+++ Task material +++
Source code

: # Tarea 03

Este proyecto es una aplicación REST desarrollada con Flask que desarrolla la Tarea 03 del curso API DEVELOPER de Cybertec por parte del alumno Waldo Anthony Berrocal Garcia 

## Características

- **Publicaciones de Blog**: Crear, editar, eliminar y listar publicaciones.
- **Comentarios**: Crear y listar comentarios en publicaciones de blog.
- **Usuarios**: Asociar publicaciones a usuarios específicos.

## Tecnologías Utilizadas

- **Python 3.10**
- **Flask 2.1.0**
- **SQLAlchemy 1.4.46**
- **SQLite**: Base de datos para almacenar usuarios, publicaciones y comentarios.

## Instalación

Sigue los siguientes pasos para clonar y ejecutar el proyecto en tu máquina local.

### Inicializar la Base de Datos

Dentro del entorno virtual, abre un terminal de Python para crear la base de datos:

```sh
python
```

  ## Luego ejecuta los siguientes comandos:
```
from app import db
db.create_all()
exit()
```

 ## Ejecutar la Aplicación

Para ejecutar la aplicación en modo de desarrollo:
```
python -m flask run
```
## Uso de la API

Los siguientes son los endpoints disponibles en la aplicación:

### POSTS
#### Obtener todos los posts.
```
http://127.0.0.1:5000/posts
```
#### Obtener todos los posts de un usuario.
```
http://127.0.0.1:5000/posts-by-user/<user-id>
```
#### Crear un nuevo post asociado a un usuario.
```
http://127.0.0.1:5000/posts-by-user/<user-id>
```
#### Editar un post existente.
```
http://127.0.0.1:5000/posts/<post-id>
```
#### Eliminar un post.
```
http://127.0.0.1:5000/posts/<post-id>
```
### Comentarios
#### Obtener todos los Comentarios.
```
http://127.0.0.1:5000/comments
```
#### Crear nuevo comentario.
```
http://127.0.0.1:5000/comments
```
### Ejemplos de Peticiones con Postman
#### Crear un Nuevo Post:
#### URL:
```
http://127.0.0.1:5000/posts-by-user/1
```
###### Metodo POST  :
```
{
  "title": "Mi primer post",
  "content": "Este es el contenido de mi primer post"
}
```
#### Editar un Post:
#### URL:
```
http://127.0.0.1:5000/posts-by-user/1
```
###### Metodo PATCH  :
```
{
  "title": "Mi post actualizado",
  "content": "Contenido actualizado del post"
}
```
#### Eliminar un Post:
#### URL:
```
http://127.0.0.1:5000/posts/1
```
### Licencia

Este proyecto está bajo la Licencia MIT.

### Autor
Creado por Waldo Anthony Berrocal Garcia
+++
— Exercise —
Your reply should be the lines from the one that contains "### Ejemplos de Peticiones con Postman" through the end of the listing above, repeated exactly.

— Answer —
### Ejemplos de Peticiones con Postman
#### Crear un Nuevo Post:
#### URL:
```
http://127.0.0.1:5000/posts-by-user/1
```
###### Metodo POST  :
```
{
  "title": "Mi primer post",
  "content": "Este es el contenido de mi primer post"
}
```
#### Editar un Post:
#### URL:
```
http://127.0.0.1:5000/posts-by-user/1
```
###### Metodo PATCH  :
```
{
  "title": "Mi post actualizado",
  "content": "Contenido actualizado del post"
}
```
#### Eliminar un Post:
#### URL:
```
http://127.0.0.1:5000/posts/1
```
### Licencia

Este proyecto está bajo la Licencia MIT.

### Autor
Creado por Waldo Anthony Berrocal Garcia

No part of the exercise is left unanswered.